ある種の物語は繰り返しを続ける。そのループには終わりが見えない。


劇場版「SHIROBAKO」本予告【2020年2月29日(土)公開】

大学の頃の友人と劇場版『SHIROBAKO』を見た。アニメ映画を見るときには,毎回同じ友人と見に行っている気がする。『けいおん』が劇場でやっていた頃*1から一緒に映画を見に行くようになったように思う。この歳になっても付き合ってくれるのはありがたいことだ。

 

TVシリーズは予め見ていたので,登場人物の性格や舞台設定などは頭に入った状態で鑑賞した。『SHIROBAKO』はいわゆる「お仕事モノ」で,PAワークスの作品の中では『花咲くいろは』と『サクラクエスト』とともに語られることが多い。登場人物は苦難を与えられそれを乗り越えることで成長し,作品ができあがる。『SHIROBAKO』のTVシリーズの終盤における「妹役」エピソードは泣かずにはいられない。
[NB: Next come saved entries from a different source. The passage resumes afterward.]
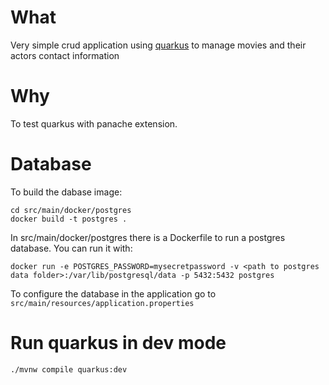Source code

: # What

Very simple crud application using [quarkus](www.quarkus.io) to manage movies and their actors contact information

# Why

To test quarkus with panache extension.

# Database

To build the dabase image:

```
cd src/main/docker/postgres
docker build -t postgres .
```

In src/main/docker/postgres there is a Dockerfile to run a postgres database. You can run it with:

```
docker run -e POSTGRES_PASSWORD=mysecretpassword -v <path to postgres data folder>:/var/lib/postgresql/data -p 5432:5432 postgres
```

To configure the database in the application go to `src/main/resources/application.properties`

# Run quarkus in dev mode

```
./mvnw compile quarkus:dev
```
 本作の『劇場SHIROBAKO』では,冒頭でTVシリーズのあらすじが簡単に説明される。主人公宮森あおいは,仲間とともに成長し成功を見せた。しかし次のシーンで仲間たちはバラバラになっててしまったことが明らかになる。主人公はブルース・ブラザーズのように仲間を集め,大きな成功 *2 を手にする。劇中ではキャラクターが歌い踊るシーンが多くあるという点でもブルース・ブラザーズを思い出した。歌と踊りのシーンは劇場版ならではの作り込みが見られアニメーションとして気持ちいい。歌と踊りのシーンが有ることで,重い物語とのバランスが取られていた。

ところで『SHIROBAKO』は繰り返しを意識させる作りになっている。作品を作る仕事に就き食べていくということは作品を何回も作る,すなわち繰り返し困難を乗り越えるということを意味する。TVシリーズにおいても,1-12話で『えくそだすっ!』を,13-24話で『第三少女飛行隊』を作成する。これらの一つひとつの作品を完成させる中で登場人物は出会い,困難に立ち向かい,個人としてもチームとしても成長していく。そんな彼女らの目の前には夢・世界が広がっていた。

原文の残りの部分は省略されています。